New nature-inspired morphing wings help drones recover from mid-air collisions
Researchers have recently developed nature-inspired morphing wings that can help drones recover from mid-air collisions.
Washington: Researchers have recently developed nature-inspired morphing wings that can help drones recover from mid-air collisions.
By examining the wings of birds and bats, the researchers, from Stanford University, have created a mechanism that could allow future flying robots to easily squeeze between obstacles, such as branches of a tree, and fully recover after accidental hard impacts.
The researchers created one of the first mechanisms in which the morphing of the wing was completely passive, requiring no actuation to fold or unfold, making the wing much lighter and more reliable.
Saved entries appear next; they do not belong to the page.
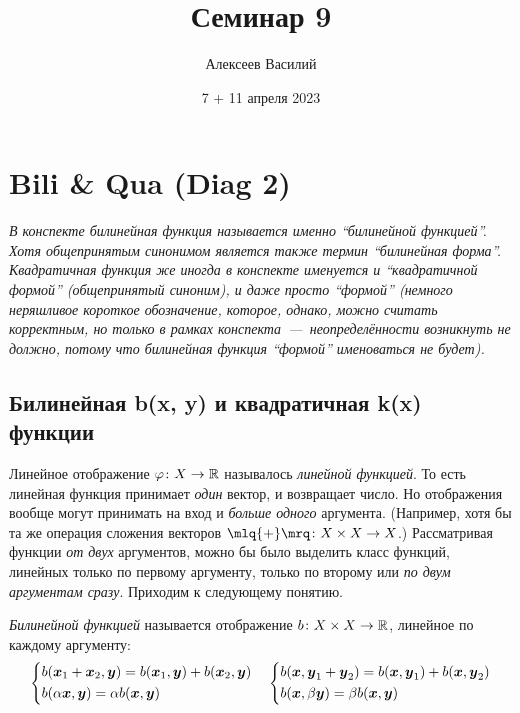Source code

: \documentclass[a4paper,12pt]{article}
\author{Алексеев Василий}
\title{Семинар 9}
\date{7 + 11 апреля 2023}
\begin{document}
  \maketitle
  
  \tableofcontents

  \thispagestyle{empty}
  
  \newpage
  


  \section{Bili \& Qua (Diag 2)}
  
  \emph{
    В конспекте билинейная функция называется именно ``билинейной функцией''.
    Хотя общепринятым синонимом является также термин ``билинейная форма''.
    Квадратичная функция же иногда в конспекте именуется и ``квадратичной формой'' (общепринятый синоним), и даже просто ``формой'' (немного неряшливое короткое обозначение, которое, однако, можно считать корректным, но только в рамках конспекта~---~неопределённости возникнуть не должно, потому что билинейная функция ``формой'' именоваться не будет).
  }
  
  \subsection{Билинейная b(x, y) и квадратичная k(x) функции}
  
  Линейное отображение $\phi\colon X \hm\to \RR$ называлось \emph{линейной функцией}.
  То есть линейная функция принимает \emph{один} вектор, и возвращает число.
  Но отображения вообще могут принимать на вход и \emph{больше одного} аргумента.
  (Например, хотя бы та же операция сложения векторов $\mlq{+}\mrq\colon X \hm\times X \hm\to X$.)
  Рассматривая функции \emph{от двух} аргументов, можно бы было выделить класс функций, линейных только по первому аргументу, только по второму или \emph{по двум аргументам сразу}.
  Приходим к следующему понятию.
  
  \begin{definition}
    \emph{Билинейной функцией} называется отображение $b\colon X \hm\times X \hm\to \RR$, линейное по каждому аргументу:
    \[
      \left\{
        \begin{aligned}
          &b(\boldsymbol x_1 + \boldsymbol x_2, \boldsymbol y) = b(\boldsymbol x_1, \boldsymbol y) + b(\boldsymbol x_2, \boldsymbol y)\\
          &b(\alpha \boldsymbol x, \boldsymbol y) = \alpha b(\boldsymbol x, \boldsymbol y)
        \end{aligned}
      \right.
      \quad \left\{
        \begin{aligned}
          &b(\boldsymbol x, \boldsymbol y_1 + \boldsymbol y_2) = b(\boldsymbol x, \boldsymbol y_1) + b(\boldsymbol x, \boldsymbol y_2)\\
          &b(\boldsymbol x, \beta \boldsymbol y) = \beta b(\boldsymbol x, \boldsymbol y)
        \end{aligned}
      \right.
    \]
  \end{definition}
  
\end{document}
The robotic wing was modelled on bat and bird wings and was made using carbon fiber and Mylar film. Similar to a bird wing, each of the two robotic wings had a wrist joint, which were custom built using a 3D printer.
The pin joint connected the arm wing and the hand wing. The arm wing attached to the body of the robot at the shoulder joint, which initiated the flapping. The complete wing set had a wingspan of 400 mm and a length (chord) of 80 mm.
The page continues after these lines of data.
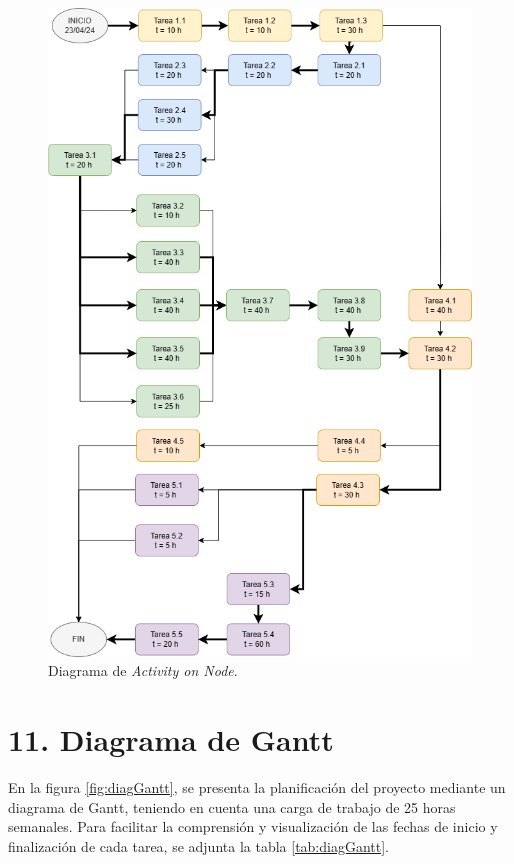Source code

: \documentclass[
11pt, %
]{charter}
\begin{document}
\begin{figure}[htpb]
\centering 
\includegraphics[width=.75\textwidth]{./Figuras/AONdrawio.png}
\caption{Diagrama de \textit{Activity on Node}.}
\label{fig:AoN}
\end{figure}


\section{11. Diagrama de Gantt}
\label{sec:gantt}


En la figura \ref{fig:diagGantt}, se presenta la planificación del proyecto mediante un diagrama de Gantt, teniendo en cuenta una carga de trabajo de 25 horas semanales. Para facilitar la comprensión y visualización de las fechas de inicio y finalización de cada tarea, se adjunta la tabla \ref{tab:diagGantt}.
\end{document}
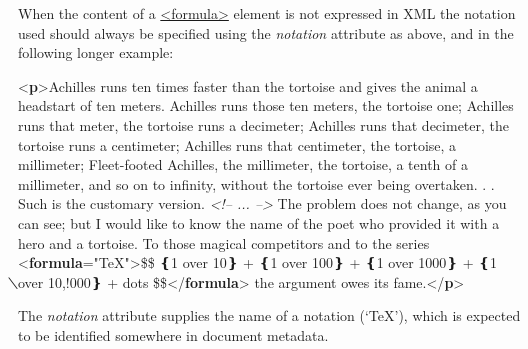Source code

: When the content of a \hyperref[TEI.formula]{<formula>} element is not expressed in XML the notation used should always be specified using the {\itshape notation} attribute as above, and in the following longer example: \par\bgroup{}\exampleFont \begin{shaded}\noindent\mbox{}{<\textbf{p}>}Achilles runs ten times faster than the tortoise and gives the\mbox{}\newline 
 animal a headstart of ten meters. Achilles runs those ten meters, the\mbox{}\newline 
 tortoise one; Achilles runs that meter, the tortoise runs a decimeter;\mbox{}\newline 
 Achilles runs that decimeter, the tortoise runs a centimeter; Achilles\mbox{}\newline 
 runs that centimeter, the tortoise, a millimeter; Fleet-footed\mbox{}\newline 
 Achilles, the millimeter, the tortoise, a tenth of a millimeter, and\mbox{}\newline 
 so on to infinity, without the tortoise ever being overtaken. . . Such\mbox{}\newline 
 is the customary version. \mbox{}\newline 
\textit{<!-- ... -->} The problem does not change, as\mbox{}\newline 
 you can see; but I would like to know the name of the poet who\mbox{}\newline 
 provided it with a hero and a tortoise. To those magical competitors\mbox{}\newline 
 and to the series {<\textbf{formula}\hspace*{1em}{notation}="{TeX}">}\$\$ ❴1 ⃥over 10❵ + ❴1 ⃥over\mbox{}\newline 
\hspace*{1em}\hspace*{1em} 100❵ + ❴1 ⃥over 1000❵ + ❴1 ⃥over 10,⃥!000❵ + ⃥dots \$\${</\textbf{formula}>} the\mbox{}\newline 
 argument owes its fame.{</\textbf{p}>}\end{shaded}\egroup\par \noindent  The {\itshape notation} attribute supplies the name of a notation (‘TeX’), which is expected to be identified somewhere in document metadata.\par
The wrist joint of the wing was hinged so, as the rest of the wing flapped, the hand could freely fold and unfold over the arm, much like origami folding, without any actuation.
The researchers performed theoretical, numerical and physical simulations on the robotic wing and successfully demonstrated that when the wing flapped, the folded hand wing was able to unfold back to the full wingspan configuration passively.
The hinged wrist joint also allowed the robotic wing to temporarily morph its hand when it came into hard contact with a rigid object.
This finding would greatly help make flapping winged drones much more robust. This was essential if they ever want to safely fly through a forest or land in a tree like a bird. The Office of Naval Research wanted researchers to find solutions to enable drones to fly in such cluttered environments, and this was a promising step forward.